CCC Report: Girls in the Juvenile Justice System: Understanding Service Needs and Experiences
Published October 2006
Approximately 20% of court-involved youth are girls whose service needs are often not met in a system that does not employ a gender responsive approach to programs and services.
Although both court-involved girls and boys generally experience many of the same risk factors and service needs, research demonstrates a distinction between male and female juvenile delinquency that is influenced by gender-based developmental needs, as well as a society’s perception of and response to female juvenile delinquency as demonstrated through program, policy and practice.

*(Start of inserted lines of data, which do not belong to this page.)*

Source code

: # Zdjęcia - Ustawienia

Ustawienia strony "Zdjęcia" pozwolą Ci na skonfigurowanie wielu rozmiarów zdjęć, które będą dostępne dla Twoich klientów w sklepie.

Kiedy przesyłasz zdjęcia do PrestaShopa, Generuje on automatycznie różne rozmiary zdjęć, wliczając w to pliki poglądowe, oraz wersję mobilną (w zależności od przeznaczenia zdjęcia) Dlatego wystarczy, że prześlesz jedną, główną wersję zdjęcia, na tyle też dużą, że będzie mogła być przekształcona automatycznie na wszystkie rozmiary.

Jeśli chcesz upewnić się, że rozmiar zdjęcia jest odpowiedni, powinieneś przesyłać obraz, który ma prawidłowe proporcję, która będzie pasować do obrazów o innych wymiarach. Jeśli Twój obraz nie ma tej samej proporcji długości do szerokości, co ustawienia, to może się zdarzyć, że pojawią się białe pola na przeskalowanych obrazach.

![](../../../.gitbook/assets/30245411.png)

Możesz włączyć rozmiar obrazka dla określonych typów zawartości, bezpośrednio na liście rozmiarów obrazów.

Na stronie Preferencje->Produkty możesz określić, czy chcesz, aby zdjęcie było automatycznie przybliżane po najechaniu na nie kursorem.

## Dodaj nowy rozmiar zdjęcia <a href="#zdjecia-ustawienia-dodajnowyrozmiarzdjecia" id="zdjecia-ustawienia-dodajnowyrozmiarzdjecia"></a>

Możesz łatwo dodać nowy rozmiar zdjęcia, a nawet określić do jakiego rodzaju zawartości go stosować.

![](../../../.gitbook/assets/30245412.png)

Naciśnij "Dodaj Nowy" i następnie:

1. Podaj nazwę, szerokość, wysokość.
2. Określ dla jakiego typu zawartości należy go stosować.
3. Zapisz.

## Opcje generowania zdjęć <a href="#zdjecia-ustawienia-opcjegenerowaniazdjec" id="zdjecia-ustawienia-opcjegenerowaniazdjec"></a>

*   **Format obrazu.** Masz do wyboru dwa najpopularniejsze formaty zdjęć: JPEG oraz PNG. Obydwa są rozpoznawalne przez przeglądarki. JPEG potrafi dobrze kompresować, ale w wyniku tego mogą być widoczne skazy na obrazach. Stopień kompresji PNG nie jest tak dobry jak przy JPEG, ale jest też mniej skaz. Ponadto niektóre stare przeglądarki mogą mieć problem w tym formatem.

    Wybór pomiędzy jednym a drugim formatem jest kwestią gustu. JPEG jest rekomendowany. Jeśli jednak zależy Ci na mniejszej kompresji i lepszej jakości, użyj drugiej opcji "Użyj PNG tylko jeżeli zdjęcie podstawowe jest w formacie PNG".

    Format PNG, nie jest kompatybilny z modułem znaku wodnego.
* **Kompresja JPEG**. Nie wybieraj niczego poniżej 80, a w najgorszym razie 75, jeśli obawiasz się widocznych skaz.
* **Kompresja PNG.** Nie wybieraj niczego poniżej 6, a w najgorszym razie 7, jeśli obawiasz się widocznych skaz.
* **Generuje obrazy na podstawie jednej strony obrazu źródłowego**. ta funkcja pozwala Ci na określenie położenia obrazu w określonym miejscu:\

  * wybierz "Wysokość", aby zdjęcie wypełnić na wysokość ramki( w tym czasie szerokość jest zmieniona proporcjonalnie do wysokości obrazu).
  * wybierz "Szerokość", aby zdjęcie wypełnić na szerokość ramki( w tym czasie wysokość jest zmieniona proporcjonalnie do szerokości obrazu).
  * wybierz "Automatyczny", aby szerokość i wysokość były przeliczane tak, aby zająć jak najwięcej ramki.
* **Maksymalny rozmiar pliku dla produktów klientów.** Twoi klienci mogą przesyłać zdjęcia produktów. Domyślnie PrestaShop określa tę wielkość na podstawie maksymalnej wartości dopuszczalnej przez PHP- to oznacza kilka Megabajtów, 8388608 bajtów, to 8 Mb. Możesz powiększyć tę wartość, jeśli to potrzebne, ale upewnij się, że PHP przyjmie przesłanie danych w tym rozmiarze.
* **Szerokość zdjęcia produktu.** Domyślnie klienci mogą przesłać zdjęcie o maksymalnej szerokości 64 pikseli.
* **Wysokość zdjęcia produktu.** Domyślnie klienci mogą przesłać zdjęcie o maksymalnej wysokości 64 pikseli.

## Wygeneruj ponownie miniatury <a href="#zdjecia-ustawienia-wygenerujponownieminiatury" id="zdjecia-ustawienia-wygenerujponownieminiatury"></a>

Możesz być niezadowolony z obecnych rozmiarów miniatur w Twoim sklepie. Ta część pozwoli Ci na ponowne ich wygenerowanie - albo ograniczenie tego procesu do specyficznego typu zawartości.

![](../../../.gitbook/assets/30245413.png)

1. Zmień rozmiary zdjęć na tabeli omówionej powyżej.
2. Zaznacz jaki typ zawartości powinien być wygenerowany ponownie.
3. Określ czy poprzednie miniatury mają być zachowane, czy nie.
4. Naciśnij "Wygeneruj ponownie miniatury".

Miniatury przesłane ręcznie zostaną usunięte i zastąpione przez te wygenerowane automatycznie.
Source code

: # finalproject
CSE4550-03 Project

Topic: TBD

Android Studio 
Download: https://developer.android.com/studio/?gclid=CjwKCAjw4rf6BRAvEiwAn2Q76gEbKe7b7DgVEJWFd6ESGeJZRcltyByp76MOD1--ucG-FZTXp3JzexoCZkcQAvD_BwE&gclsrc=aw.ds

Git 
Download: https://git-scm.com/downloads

CCC’s findings and recommendations are derived from a literature review, interviews with fourteen stakeholders including judges, attorneys, service providers and national experts, 3 focus groups with court-involved girls (2 of which were facilitated by CCC’s Youth Action Members, and a series of advocacy meetings over a two-year period.
CCC’s findings highlight the need to address gaps in data and research, expand the availability of gender responsive programs and services, provide staff training, and most importantly, the need to develop of a city and statewide plan to better understand service needs of girls. CCC’s recommendations include improved data collection and coordination, more resources for gender-responsive programs and services across the juvenile justice continuum, expanded opportunities for court-involved girls to connect with positive peer and adult female role models and on-going staff training.